Acompanhamos então o amadurecimento de João. O garoto precisa crescer rápido demais diante da falta de apoio, da solidão e das dificuldades do cotidiano. A narrativa mostra como ele precisa lidar com as consequências de suas escolhas e com os impactos de uma realidade que não oferece caminhos fáceis.
Ao longo da história, Zanette levanta discussões sobre abandono, racismo, pobreza, relações familiares e os reflexos de uma sociedade desigual na formação de um indivíduo.
Impressões sobre o livro
Comecei a leitura com bastante expectativa. O título chamou minha atenção, assim como os temas sociais propostos. No entanto, tive muita dificuldade em me conectar emocionalmente com a narrativa.
Apesar da forte crítica social e dos temas relevantes, o personagem João acaba reproduzindo muitos dos preconceitos do ambiente em que vive. Em algumas falas, ele exala machismo e pensamentos retrógrados, mesmo tendo consciência de que esses pensamentos são problemáticos. Isso fica evidente, por exemplo, quando descreve de forma preconceituosa os corpos das garotas com quem se envolve durante a adolescência ou quando confessa sentir nojo da avó, a mulher que o criou, após o avanço da doença.

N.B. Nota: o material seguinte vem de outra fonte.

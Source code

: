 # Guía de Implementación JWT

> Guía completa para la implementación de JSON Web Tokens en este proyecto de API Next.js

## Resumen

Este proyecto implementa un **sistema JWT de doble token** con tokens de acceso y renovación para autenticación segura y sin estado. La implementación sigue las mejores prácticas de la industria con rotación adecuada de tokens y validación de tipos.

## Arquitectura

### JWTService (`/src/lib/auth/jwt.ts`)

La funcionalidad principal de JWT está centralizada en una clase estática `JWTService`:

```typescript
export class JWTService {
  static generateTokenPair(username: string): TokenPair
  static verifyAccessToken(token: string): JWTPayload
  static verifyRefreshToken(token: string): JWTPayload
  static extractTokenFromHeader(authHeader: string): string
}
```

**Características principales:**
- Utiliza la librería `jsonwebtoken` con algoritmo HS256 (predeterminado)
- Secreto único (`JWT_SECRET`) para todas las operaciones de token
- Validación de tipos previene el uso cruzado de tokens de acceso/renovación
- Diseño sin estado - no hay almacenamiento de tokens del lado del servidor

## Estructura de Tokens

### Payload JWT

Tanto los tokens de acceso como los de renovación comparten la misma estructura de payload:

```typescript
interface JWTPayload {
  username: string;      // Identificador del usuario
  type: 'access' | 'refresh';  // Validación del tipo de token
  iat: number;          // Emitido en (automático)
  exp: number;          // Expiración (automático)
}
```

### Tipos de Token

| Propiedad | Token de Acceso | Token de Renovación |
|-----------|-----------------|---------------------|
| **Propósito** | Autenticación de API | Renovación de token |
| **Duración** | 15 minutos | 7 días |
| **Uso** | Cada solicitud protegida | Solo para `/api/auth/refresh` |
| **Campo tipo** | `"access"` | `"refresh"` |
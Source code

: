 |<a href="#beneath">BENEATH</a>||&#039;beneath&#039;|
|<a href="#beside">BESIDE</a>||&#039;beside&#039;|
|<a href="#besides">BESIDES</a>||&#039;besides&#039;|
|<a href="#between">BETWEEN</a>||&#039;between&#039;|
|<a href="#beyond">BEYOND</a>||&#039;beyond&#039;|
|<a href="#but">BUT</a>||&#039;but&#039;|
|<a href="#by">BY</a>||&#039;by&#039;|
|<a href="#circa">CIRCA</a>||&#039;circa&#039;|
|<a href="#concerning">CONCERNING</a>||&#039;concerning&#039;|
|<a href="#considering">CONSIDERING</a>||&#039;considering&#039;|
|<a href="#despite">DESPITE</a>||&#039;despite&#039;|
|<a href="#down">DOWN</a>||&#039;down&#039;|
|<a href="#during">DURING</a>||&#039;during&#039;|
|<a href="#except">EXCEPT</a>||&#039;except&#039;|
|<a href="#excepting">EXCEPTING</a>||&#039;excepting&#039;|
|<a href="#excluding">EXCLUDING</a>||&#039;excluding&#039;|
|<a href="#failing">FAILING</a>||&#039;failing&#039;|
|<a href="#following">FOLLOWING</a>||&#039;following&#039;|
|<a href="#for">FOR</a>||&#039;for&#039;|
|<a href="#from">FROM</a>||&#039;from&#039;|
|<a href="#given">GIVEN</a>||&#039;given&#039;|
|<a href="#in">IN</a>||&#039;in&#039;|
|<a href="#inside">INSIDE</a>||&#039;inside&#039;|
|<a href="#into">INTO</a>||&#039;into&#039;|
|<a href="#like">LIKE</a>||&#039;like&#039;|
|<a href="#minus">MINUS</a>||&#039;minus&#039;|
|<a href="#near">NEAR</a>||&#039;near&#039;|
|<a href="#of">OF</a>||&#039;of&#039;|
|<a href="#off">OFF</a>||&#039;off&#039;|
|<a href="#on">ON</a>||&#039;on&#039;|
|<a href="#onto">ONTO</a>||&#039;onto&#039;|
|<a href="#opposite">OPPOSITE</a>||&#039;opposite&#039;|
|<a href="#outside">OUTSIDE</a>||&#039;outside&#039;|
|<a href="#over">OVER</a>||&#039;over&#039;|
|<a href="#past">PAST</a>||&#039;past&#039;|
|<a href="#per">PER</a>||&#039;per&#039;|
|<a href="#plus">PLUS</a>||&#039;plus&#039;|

A leitura não é fácil. É dolorosa, intensa, e o personagem principal, mesmo sendo vítima de um sistema opressor, expressa pensamentos difíceis de aceitar. Isso tornou quase impossível para mim torcer por sua felicidade. A dificuldade de empatia com João foi um dos principais pontos de desconexão.
Além disso, suas opiniões sobre a escola pública, a Lei Maria da Penha, o machismo em relação às mulheres que considera atraentes e outros temas sensíveis tornaram a leitura ainda mais desafiadora. Senti que muitas reflexões trazidas pelo autor, apesar de complexas, não se conectam bem com a construção do personagem, criando um certo desalinhamento entre discurso e narrativa.
O final faz uma alusão direta ao início da obra e explica o título. “Café com Caxiri” é uma leitura amarga, repleta de pensamentos conservadores e reflexões filosóficas que, em alguns momentos, parecem desconectadas do enredo ou forçadas na voz do protagonista. Ainda assim, é uma obra que pode gerar debates importantes, principalmente sobre os limites entre crítica social e reprodução de preconceitos.